Collected data:
########

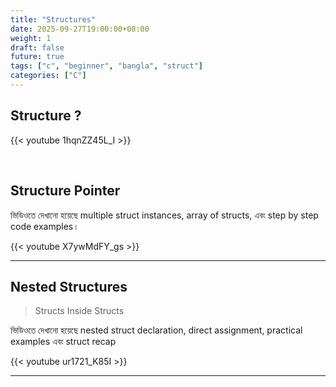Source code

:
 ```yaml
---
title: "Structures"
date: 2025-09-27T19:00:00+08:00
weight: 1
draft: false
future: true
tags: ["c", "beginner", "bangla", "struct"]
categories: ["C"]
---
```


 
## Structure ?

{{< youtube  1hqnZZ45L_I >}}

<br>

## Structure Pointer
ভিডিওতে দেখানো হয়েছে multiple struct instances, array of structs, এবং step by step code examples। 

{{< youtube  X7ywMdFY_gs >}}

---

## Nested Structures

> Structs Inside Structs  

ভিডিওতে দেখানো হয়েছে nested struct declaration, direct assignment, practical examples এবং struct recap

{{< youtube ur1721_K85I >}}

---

########

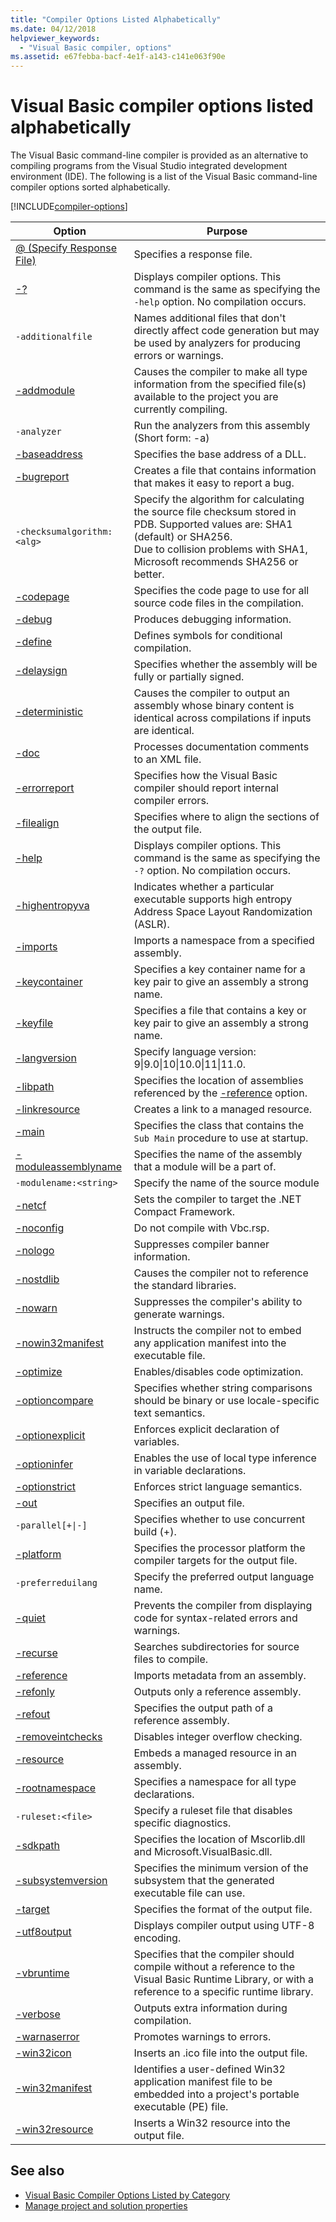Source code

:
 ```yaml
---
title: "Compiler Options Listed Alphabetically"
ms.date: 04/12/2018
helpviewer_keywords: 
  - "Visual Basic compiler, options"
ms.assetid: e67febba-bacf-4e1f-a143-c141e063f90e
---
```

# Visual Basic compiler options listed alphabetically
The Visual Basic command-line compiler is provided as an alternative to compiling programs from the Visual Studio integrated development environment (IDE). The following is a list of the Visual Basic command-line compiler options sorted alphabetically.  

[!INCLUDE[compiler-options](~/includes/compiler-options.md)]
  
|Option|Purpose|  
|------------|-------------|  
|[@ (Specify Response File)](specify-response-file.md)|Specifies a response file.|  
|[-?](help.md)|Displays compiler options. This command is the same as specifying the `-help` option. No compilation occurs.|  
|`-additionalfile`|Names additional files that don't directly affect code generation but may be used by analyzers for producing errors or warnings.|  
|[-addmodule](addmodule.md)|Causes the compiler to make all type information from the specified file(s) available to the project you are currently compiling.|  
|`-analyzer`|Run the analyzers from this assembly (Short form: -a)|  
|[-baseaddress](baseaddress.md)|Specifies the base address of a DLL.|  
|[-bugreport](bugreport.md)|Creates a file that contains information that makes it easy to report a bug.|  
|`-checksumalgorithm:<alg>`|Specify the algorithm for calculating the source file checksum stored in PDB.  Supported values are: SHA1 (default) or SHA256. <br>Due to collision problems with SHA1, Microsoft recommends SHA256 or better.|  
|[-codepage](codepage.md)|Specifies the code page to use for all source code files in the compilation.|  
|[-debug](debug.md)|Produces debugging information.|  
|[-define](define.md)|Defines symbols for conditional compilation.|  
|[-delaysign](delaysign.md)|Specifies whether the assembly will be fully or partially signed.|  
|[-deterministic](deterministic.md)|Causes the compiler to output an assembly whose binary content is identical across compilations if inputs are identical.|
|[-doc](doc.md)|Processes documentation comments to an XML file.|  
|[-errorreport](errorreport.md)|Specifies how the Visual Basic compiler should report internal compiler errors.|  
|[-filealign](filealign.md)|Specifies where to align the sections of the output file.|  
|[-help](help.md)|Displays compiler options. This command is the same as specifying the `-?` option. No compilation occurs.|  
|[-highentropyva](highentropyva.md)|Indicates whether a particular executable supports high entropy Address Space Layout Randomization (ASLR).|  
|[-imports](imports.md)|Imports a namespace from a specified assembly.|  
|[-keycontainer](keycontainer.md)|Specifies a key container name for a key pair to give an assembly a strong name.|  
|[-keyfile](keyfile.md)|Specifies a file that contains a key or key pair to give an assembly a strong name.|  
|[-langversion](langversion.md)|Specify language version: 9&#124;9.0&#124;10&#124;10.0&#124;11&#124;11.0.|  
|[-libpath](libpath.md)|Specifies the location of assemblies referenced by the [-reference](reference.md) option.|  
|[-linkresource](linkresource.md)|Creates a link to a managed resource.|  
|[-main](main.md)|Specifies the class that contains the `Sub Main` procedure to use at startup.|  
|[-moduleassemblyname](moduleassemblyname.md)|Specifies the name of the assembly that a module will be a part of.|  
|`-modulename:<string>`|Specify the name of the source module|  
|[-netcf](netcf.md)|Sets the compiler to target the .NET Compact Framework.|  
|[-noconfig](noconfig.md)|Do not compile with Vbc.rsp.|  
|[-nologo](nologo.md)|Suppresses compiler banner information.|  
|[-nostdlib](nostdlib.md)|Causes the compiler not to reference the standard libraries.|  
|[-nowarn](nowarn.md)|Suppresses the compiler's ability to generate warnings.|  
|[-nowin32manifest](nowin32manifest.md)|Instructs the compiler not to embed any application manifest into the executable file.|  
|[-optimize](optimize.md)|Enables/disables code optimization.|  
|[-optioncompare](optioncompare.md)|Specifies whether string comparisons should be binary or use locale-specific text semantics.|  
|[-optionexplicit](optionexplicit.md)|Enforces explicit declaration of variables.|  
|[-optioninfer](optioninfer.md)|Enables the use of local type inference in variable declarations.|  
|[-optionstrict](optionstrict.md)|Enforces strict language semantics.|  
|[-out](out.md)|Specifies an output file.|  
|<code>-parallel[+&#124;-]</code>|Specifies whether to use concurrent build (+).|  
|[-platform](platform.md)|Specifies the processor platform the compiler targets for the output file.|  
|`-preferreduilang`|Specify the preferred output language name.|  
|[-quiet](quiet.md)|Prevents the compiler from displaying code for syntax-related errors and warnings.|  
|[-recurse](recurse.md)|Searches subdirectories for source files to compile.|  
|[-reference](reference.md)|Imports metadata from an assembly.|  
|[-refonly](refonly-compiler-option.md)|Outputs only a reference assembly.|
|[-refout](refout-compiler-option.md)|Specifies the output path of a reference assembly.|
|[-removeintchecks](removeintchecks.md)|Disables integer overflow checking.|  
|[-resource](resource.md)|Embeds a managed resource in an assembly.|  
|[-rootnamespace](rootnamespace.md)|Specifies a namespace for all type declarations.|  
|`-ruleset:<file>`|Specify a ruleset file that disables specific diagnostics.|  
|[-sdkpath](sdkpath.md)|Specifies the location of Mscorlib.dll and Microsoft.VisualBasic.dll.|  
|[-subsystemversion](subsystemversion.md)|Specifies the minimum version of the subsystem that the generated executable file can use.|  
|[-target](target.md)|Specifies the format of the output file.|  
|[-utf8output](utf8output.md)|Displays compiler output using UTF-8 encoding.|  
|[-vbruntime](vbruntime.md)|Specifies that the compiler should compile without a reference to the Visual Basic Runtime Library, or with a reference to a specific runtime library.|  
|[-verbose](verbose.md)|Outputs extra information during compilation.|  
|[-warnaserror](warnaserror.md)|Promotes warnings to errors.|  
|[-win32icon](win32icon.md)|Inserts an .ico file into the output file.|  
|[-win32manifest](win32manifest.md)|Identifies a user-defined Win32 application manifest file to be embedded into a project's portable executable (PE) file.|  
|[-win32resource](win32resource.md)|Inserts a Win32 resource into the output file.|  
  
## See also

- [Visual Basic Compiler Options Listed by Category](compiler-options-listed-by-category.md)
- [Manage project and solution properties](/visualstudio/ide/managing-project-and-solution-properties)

########

Going back over the entries above, copy word for word every line from the one that has "file into the output file.|" on through the one that has "- [Manage project".

|[-win32icon](win32icon.md)|Inserts an .ico file into the output file.|  
|[-win32manifest](win32manifest.md)|Identifies a user-defined Win32 application manifest file to be embedded into a project's portable executable (PE) file.|  
|[-win32resource](win32resource.md)|Inserts a Win32 resource into the output file.|  
  
## See also

- [Visual Basic Compiler Options Listed by Category](compiler-options-listed-by-category.md)
- [Manage project and solution properties](/visualstudio/ide/managing-project-and-solution-properties)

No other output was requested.